I am trying to determine which user on a box removed permissions on a folder causing a service to crash. So far I've tried looking through the event logs to determine who remove the permissions on a folder, event ID's 4670, 562, 560, 567 with no luck. I am guessing the audit logging for this was not set. Are there any OS level Artifacts that might help, I am drawing a blank on what other artifacts may help??
Thanks in advance!
I am trying to determine which user on a box removed permissions on a folder causing a service to crash. So far I've tried looking through the event logs to determine who remove the permissions on a folder, event ID's 4670, 562, 560, 567 with no luck. I am guessing the audit logging for this was not set. Are there any OS level Artifacts that might help, I am drawing a blank on what other artifacts may help??
A couple of things to consider…one, how might a user performed this action? Would they have used cacls.exe? Or would they have done so via GUI? Each will have it's own set of artifacts.

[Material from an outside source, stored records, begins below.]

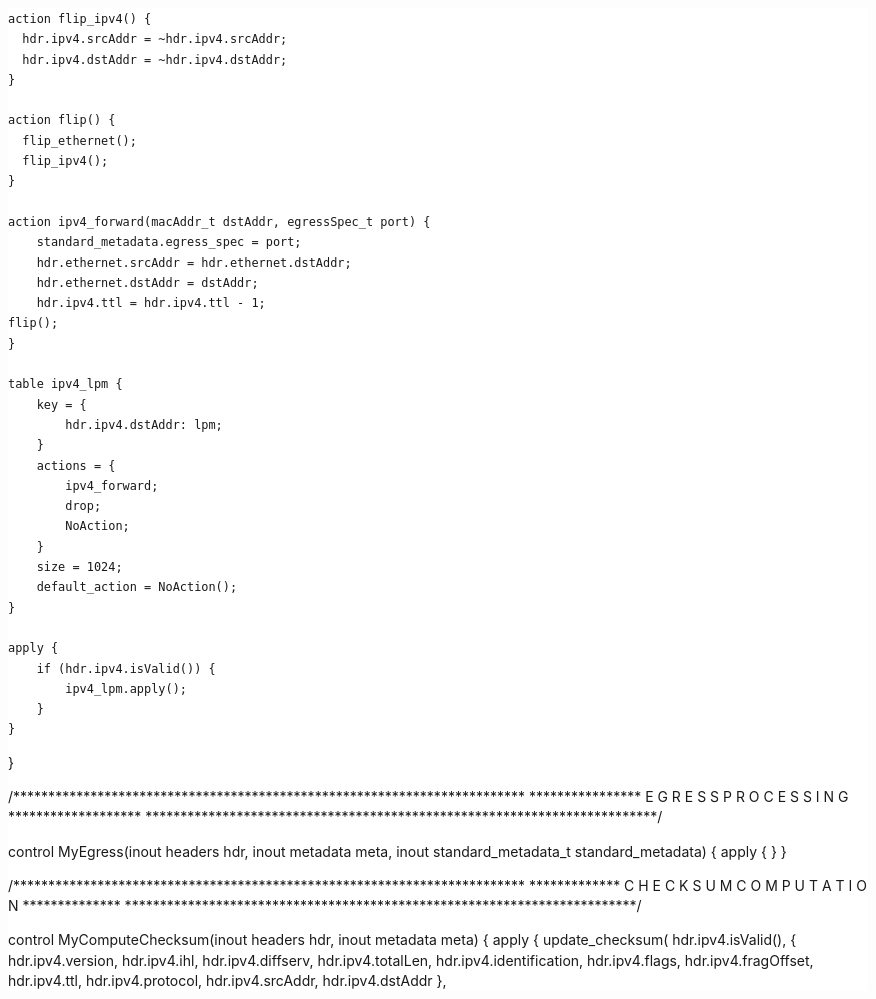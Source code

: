     action flip_ipv4() {
      hdr.ipv4.srcAddr = ~hdr.ipv4.srcAddr;
      hdr.ipv4.dstAddr = ~hdr.ipv4.dstAddr;
    }

    action flip() {
      flip_ethernet();
      flip_ipv4();
    }

    action ipv4_forward(macAddr_t dstAddr, egressSpec_t port) {
        standard_metadata.egress_spec = port;
        hdr.ethernet.srcAddr = hdr.ethernet.dstAddr;
        hdr.ethernet.dstAddr = dstAddr;
        hdr.ipv4.ttl = hdr.ipv4.ttl - 1;
	flip();
    }
    
    table ipv4_lpm {
        key = {
            hdr.ipv4.dstAddr: lpm;
        }
        actions = {
            ipv4_forward;
            drop;
            NoAction;
        }
        size = 1024;
        default_action = NoAction();
    }
    
    apply {
        if (hdr.ipv4.isValid()) {
            ipv4_lpm.apply();
        }
    }
}

/*************************************************************************
****************  E G R E S S   P R O C E S S I N G   *******************
*************************************************************************/

control MyEgress(inout headers hdr,
                 inout metadata meta,
                 inout standard_metadata_t standard_metadata) {
    apply {  }
}

/*************************************************************************
*************   C H E C K S U M    C O M P U T A T I O N   **************
*************************************************************************/

control MyComputeChecksum(inout headers hdr, inout metadata meta) {
     apply {
	update_checksum(
	    hdr.ipv4.isValid(),
            { hdr.ipv4.version,
	      hdr.ipv4.ihl,
              hdr.ipv4.diffserv,
              hdr.ipv4.totalLen,
              hdr.ipv4.identification,
              hdr.ipv4.flags,
              hdr.ipv4.fragOffset,
              hdr.ipv4.ttl,
              hdr.ipv4.protocol,
              hdr.ipv4.srcAddr,
              hdr.ipv4.dstAddr },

For example, if done via cacls.exe, I'd perhaps (we don't know, as you haven't specified the version of Windows) look for a Prefetch file.
If performed via the GUI, I'd check ComDlg32 and shellbag entries for the user.
If you know *when* this occurred, a correctly constructed timeline might be of considerable value.
This kind of operation will for sure be present in the $LogFile. Question is if filesystem is NTFS and if the file has been recycled in the meantime (likely for system volume on a server). $UsnJrnl if present could also tell you a few things. But if filesystem is non-NTFS disregard this post.